I’m confronted with myself, I eventually realise. It’s not a comfortable experience for me. I could do with being several stone lighter and twenty years younger, maybe three or four inches taller… It’s an odd sensation. The woman in the mirror looks very like me, except that she has her hair parted on the other side. She sits there and stares back at me almost in a challenging way, daring me to deny her right to be real. I look away. From a young age, it was ingrained in me that looking in the mirror would make me vain (which I am) and I should not do it. But there’s not a lot else to look at here, and also I’m intrigued. So I look back, and sure enough she’s looking at me again. She appears to be left-handed as she writes in her notebook, but of course, it’s me, and I’m not. This reminds me of another thing I once read about the left brain, right brain thing, and I remember how for a while to help the creative process, I used to write with my left hand. It was easier that way to pretend someone else was writing, and I felt freer, and wrote wiht a different ‘voice’. At the moment I’m looking for a way to revitalise and freshen my writing for the coming year, so I like to try new things. Maybe I’ll do a spot of left-handed writing and see where that takes me.

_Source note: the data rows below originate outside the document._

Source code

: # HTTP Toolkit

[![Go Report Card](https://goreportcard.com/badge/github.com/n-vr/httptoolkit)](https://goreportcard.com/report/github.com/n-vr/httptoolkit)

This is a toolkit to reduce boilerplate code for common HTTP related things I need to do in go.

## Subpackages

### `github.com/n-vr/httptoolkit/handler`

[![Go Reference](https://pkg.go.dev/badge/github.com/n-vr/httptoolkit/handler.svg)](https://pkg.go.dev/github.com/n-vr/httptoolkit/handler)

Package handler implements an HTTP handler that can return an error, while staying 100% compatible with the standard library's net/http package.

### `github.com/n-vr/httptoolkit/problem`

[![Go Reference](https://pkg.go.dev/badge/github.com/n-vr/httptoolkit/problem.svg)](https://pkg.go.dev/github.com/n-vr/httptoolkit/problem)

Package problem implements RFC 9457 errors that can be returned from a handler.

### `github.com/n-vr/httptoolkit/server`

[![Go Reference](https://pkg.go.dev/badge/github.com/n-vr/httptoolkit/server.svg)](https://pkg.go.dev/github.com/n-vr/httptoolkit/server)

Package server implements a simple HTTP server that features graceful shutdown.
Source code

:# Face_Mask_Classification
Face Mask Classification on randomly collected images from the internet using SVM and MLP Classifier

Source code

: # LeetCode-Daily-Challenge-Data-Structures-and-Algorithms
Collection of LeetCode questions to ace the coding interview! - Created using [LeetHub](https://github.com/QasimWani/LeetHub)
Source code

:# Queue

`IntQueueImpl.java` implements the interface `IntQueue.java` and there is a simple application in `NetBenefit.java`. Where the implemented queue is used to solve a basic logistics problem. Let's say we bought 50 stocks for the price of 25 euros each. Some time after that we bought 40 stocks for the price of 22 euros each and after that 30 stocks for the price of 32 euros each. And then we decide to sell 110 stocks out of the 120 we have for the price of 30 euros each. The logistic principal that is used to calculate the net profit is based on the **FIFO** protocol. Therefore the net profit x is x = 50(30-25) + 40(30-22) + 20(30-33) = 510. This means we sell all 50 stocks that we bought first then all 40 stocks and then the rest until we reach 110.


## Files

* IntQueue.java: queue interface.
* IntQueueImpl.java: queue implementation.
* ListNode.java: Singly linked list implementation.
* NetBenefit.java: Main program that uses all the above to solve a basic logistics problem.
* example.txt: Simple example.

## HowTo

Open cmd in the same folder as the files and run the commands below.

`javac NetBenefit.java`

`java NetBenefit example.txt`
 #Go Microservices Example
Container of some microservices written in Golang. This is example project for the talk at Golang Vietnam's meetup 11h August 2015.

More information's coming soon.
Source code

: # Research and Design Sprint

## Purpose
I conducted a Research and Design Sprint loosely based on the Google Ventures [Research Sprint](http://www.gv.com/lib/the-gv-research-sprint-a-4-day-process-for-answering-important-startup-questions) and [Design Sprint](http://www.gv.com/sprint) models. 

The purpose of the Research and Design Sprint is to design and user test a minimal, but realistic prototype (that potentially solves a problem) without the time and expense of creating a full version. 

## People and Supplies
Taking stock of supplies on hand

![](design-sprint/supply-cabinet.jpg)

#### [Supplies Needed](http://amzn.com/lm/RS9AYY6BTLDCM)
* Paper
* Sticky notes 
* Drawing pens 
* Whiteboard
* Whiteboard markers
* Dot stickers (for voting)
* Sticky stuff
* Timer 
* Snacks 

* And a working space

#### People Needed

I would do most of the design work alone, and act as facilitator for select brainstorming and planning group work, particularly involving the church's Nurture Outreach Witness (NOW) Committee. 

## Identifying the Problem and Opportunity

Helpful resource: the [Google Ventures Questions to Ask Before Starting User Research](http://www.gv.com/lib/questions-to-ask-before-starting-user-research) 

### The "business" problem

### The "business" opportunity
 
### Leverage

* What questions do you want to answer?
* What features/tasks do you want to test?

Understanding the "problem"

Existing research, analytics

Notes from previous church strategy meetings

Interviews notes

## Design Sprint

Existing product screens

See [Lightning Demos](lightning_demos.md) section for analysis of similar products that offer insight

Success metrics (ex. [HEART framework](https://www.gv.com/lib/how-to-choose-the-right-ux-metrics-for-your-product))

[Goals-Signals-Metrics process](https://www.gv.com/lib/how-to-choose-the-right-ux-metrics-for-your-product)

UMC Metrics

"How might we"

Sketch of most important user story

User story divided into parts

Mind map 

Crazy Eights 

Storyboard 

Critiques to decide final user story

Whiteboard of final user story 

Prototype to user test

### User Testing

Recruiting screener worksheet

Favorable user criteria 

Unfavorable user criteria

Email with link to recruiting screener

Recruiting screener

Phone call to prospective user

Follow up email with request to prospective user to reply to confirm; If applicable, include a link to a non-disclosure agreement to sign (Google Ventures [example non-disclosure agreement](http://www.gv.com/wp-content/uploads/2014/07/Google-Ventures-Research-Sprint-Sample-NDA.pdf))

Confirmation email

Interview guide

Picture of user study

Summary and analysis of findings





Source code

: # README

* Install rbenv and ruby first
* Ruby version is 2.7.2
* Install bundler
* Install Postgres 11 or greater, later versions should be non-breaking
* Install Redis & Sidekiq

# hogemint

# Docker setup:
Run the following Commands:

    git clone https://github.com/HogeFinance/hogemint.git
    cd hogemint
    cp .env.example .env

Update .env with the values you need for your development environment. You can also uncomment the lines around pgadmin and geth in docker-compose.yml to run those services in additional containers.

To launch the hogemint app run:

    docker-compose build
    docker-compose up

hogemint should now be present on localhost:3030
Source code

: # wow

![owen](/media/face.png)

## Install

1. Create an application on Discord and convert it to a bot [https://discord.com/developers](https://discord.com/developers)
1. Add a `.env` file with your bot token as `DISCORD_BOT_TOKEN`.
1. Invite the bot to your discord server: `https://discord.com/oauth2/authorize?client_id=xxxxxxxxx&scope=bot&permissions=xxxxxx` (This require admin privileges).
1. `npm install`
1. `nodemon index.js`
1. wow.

The woman in the mirror is like me, but different. Does she care what people think? Does she let her anxiety and fear kill her imagination or hold her back from striving to achieve more? She is like me but different. As I turn away from the window and the street beyond, she turns towards them. Then she drinks her coffee, I drink mine. I look at her one last time. I pick up my pen and begin to write. I do my writing, and she gets on with hers.